German Central Banker Backs Slow Rollout for Digital Euro

Bundesbank chief Jens Weidmann said a digital euro should be launched at a deliberate pace, given its disruptive potential. “A gradual approach might make sense given the risks involved,” Weidmann said in a speech at a FinTech conference. A rush to swap bank deposits for CBDC in times of stress could destabilize the banking system, Weidmann said. The ECB began the “investigative phase” of its digital euro efforts this summer.

Q&A: Truist’s Kelly King Reflects on a Half-Century in Banking

Former Truist CEO Kelly King, who retired on his 73rd birthday on Sept. 11, offered reflections and lessons learned from his decades-long career in banking in an American Banker Q&A. King was succeeded by former SunTrust CEO Bill Rogers. “I passed along to him the same thing he would pass along to me: Continue to focus on culture and lead the organization from a purpose point of view,” King said of his advice to Rogers. “You want people to feel like they have a purpose and a passion.”

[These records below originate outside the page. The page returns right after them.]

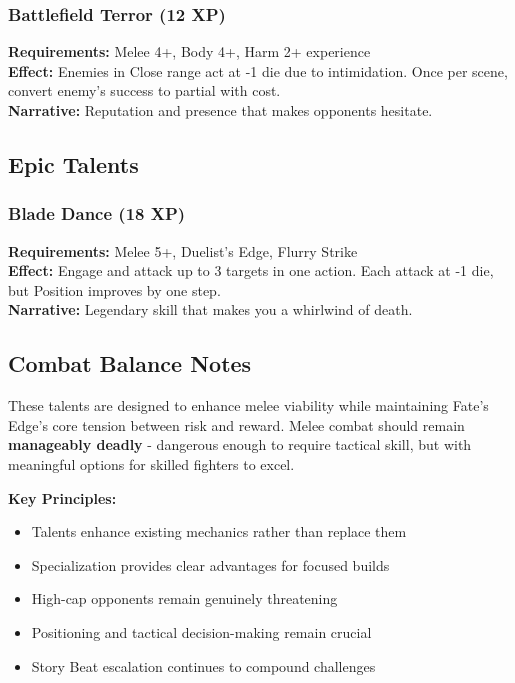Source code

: \subsubsection{Battlefield Terror (12 XP)}
\textbf{Requirements:} Melee 4+, Body 4+, Harm 2+ experience \\
\textbf{Effect:} Enemies in Close range act at -1 die due to intimidation. Once per scene, convert enemy's success to partial with cost. \\
\textbf{Narrative:} Reputation and presence that makes opponents hesitate.

\subsection{Epic Talents}

\subsubsection{Blade Dance (18 XP)}
\textbf{Requirements:} Melee 5+, Duelist's Edge, Flurry Strike \\
\textbf{Effect:} Engage and attack up to 3 targets in one action. Each attack at -1 die, but Position improves by one step. \\
\textbf{Narrative:} Legendary skill that makes you a whirlwind of death.

\subsection{Combat Balance Notes}

These talents are designed to enhance melee viability while maintaining Fate's Edge's core tension between risk and reward. Melee combat should remain \textbf{manageably deadly} - dangerous enough to require tactical skill, but with meaningful options for skilled fighters to excel.

\textbf{Key Principles:}
\begin{itemize}
    \item Talents enhance existing mechanics rather than replace them
    \item Specialization provides clear advantages for focused builds
    \item High-cap opponents remain genuinely threatening
    \item Positioning and tactical decision-making remain crucial
    \item Story Beat escalation continues to compound challenges
\end{itemize}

Citi, BNY Mellon Join Verizon to Launch Request-for-Payment Messages

BNY Mellon and Citi collaborated with Verizon to launch a “request-for-payment” messaging service for Verizon customers with Citi accounts, the companies announced this week. The tool, which uses The Clearing House’s RTP network, marks the first at-scale use of real-time payments technology in production with retail customers. It enables Verizon customers who bank with Citi to pay their bills immediately, 365 days a year, at any time of day.

BNP Paribas Receives 3 Euromoney Awards

BNP Paribas was named World’s Best Bank for Sustainable Finance, World’s Best Bank for ESG Data and Technology and World’s Best Bank for Public Sector by financial publication Euromoney, the bank announced this week. “The Group’s contribution to responsible and sustainable growth through financing the economy and advising customers in their transformation is recognized here,” CEO Jean-Laurent Bonnafé said.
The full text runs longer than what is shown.